* REQUIRED WORK *
Only the lines from the one containing "is computed as" to the end of the records belong in the output; print them exactly.

* Dataset entries *
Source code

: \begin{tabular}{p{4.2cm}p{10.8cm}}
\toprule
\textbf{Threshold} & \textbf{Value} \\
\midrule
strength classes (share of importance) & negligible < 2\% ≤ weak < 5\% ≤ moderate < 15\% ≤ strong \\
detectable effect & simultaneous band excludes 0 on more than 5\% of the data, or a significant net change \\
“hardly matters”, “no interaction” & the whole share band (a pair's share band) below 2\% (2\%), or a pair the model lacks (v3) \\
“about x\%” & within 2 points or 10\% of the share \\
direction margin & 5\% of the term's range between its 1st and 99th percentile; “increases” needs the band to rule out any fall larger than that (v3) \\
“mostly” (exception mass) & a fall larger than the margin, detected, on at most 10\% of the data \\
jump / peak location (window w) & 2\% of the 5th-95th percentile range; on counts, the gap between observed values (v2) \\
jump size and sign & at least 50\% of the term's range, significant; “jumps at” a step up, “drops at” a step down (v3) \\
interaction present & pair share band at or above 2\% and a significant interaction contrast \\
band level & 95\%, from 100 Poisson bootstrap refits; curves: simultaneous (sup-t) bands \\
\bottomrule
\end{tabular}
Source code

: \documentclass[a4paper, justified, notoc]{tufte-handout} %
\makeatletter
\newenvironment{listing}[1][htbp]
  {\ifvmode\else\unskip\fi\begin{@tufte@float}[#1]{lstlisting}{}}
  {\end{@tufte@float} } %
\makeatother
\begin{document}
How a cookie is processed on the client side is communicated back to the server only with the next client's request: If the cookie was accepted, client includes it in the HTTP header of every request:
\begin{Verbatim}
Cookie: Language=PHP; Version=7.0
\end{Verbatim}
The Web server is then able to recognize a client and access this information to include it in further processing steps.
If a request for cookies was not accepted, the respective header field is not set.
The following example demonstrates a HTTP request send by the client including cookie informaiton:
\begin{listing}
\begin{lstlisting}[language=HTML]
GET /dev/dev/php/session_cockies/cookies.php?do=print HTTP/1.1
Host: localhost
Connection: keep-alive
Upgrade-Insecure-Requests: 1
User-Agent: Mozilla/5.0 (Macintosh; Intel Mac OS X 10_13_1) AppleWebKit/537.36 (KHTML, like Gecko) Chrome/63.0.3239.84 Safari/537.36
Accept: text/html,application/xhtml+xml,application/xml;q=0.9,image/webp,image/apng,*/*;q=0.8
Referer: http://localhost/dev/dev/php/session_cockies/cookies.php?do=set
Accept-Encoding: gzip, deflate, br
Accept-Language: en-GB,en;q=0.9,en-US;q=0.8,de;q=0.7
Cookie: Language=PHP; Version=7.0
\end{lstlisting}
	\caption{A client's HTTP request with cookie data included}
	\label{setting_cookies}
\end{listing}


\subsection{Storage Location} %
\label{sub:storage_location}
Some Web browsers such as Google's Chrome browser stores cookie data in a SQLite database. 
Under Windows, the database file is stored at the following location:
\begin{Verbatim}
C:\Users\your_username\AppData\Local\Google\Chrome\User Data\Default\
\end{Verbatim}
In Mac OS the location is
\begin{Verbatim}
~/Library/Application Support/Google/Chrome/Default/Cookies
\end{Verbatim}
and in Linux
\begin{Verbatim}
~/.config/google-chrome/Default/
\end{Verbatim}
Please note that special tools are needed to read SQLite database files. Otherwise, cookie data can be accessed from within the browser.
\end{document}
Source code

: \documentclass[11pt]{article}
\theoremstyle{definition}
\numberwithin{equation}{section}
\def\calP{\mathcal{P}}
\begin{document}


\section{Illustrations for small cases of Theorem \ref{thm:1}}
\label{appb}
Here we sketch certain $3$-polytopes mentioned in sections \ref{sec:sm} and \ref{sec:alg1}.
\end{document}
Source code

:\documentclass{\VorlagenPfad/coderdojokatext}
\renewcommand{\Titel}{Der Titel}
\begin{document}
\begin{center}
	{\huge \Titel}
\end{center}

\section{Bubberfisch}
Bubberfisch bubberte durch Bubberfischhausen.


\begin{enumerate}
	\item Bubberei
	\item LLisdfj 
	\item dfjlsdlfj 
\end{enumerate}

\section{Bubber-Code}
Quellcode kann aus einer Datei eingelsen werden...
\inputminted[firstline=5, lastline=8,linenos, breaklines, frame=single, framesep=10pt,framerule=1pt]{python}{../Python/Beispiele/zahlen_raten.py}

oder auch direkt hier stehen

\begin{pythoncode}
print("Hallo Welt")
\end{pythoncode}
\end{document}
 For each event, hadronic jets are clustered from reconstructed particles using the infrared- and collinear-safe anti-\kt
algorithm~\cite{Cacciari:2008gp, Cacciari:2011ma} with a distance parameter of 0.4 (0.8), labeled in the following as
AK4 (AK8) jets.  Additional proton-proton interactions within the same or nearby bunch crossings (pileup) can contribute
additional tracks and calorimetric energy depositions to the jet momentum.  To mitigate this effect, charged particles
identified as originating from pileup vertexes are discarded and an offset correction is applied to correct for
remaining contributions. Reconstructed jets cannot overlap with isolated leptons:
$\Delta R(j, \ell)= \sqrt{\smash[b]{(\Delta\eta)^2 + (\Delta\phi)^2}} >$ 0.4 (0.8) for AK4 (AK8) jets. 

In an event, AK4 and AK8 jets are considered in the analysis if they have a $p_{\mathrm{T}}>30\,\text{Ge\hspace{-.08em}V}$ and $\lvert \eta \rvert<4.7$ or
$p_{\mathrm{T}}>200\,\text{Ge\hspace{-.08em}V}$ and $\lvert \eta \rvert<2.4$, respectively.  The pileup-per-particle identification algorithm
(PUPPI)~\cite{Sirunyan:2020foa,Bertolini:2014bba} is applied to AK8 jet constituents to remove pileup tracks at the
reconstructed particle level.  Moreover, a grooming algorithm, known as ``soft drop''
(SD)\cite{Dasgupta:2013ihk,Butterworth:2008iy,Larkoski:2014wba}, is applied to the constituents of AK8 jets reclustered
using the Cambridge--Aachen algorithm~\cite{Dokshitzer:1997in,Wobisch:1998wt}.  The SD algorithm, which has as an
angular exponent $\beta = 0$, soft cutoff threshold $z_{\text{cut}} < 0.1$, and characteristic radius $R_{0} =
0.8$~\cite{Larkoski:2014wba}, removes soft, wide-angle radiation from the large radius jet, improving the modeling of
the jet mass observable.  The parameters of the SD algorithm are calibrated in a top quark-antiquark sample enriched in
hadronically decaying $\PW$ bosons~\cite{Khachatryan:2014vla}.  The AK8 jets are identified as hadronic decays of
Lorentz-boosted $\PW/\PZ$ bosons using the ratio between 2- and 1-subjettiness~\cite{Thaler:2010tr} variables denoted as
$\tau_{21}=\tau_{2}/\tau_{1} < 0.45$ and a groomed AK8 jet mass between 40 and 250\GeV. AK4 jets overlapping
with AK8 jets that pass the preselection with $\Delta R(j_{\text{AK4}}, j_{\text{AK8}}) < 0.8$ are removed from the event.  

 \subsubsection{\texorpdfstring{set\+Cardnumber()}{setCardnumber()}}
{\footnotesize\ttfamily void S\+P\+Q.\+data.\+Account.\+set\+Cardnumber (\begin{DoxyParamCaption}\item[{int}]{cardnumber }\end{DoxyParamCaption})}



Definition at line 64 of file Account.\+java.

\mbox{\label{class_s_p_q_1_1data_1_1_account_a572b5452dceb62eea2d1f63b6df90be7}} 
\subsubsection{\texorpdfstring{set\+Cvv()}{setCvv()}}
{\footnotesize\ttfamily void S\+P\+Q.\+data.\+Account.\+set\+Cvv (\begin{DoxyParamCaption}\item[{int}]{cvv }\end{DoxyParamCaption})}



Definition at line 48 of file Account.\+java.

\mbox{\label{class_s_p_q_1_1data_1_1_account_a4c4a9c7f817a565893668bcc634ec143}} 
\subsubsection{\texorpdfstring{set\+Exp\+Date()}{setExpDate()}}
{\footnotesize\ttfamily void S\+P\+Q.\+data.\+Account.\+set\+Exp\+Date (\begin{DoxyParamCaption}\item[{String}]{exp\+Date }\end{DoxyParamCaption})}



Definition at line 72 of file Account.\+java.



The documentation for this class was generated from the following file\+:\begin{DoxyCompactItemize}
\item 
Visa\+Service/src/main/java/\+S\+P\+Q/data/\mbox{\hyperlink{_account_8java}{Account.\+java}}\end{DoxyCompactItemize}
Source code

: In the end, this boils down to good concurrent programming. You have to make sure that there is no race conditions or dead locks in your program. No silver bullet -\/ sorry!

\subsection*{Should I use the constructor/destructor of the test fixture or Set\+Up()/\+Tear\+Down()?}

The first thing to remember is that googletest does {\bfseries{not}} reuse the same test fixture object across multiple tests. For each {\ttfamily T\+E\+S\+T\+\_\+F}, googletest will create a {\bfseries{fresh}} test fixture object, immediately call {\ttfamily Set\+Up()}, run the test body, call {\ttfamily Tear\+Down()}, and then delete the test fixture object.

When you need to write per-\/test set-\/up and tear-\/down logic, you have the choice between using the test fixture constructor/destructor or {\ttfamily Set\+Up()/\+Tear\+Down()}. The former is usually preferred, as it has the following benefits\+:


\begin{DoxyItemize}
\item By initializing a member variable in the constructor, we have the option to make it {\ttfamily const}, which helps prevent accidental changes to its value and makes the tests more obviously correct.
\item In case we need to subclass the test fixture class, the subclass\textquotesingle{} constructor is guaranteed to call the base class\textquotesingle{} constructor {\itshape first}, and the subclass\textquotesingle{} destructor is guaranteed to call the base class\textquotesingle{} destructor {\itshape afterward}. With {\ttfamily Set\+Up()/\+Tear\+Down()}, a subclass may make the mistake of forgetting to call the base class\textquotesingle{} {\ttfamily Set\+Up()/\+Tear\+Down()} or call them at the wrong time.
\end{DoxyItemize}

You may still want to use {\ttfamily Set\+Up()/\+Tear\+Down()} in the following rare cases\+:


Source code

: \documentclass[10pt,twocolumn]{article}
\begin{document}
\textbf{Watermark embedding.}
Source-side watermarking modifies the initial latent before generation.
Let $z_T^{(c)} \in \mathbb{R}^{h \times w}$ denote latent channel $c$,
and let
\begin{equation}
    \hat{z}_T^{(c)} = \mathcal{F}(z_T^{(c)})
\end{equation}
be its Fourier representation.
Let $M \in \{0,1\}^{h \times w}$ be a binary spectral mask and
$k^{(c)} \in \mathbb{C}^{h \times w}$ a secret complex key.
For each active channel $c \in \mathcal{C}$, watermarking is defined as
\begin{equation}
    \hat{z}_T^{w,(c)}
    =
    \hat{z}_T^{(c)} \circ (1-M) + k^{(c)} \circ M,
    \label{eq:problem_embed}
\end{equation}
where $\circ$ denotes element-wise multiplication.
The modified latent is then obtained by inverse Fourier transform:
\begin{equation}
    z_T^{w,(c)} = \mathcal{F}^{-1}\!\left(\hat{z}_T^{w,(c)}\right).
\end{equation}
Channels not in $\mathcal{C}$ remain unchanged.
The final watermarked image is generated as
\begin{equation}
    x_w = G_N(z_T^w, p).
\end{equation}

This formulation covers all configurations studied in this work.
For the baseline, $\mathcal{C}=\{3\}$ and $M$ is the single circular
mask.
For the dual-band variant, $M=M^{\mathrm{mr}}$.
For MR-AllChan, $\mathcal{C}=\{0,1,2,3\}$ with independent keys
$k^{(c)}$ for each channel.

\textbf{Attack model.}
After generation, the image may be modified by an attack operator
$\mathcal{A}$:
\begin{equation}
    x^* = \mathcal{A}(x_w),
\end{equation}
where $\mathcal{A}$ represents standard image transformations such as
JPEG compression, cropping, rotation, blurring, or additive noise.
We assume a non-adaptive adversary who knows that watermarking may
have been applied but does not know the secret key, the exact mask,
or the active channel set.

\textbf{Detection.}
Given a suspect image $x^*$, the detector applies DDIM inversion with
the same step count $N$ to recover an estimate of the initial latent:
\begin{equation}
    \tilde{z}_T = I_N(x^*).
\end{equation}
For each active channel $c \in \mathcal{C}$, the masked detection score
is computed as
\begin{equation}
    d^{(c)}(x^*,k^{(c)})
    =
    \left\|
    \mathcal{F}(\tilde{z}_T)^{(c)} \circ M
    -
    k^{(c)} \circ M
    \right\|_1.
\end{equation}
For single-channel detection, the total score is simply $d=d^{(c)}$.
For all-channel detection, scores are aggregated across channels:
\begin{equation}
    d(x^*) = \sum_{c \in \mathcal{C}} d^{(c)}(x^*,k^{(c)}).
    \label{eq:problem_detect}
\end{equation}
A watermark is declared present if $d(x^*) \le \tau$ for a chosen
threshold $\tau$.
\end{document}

* REPLY *
is computed as
\begin{equation}
    d^{(c)}(x^*,k^{(c)})
    =
    \left\|
    \mathcal{F}(\tilde{z}_T)^{(c)} \circ M
    -
    k^{(c)} \circ M
    \right\|_1.
\end{equation}
For single-channel detection, the total score is simply $d=d^{(c)}$.
For all-channel detection, scores are aggregated across channels:
\begin{equation}
    d(x^*) = \sum_{c \in \mathcal{C}} d^{(c)}(x^*,k^{(c)}).
    \label{eq:problem_detect}
\end{equation}
A watermark is declared present if $d(x^*) \le \tau$ for a chosen
threshold $\tau$.
\end{document}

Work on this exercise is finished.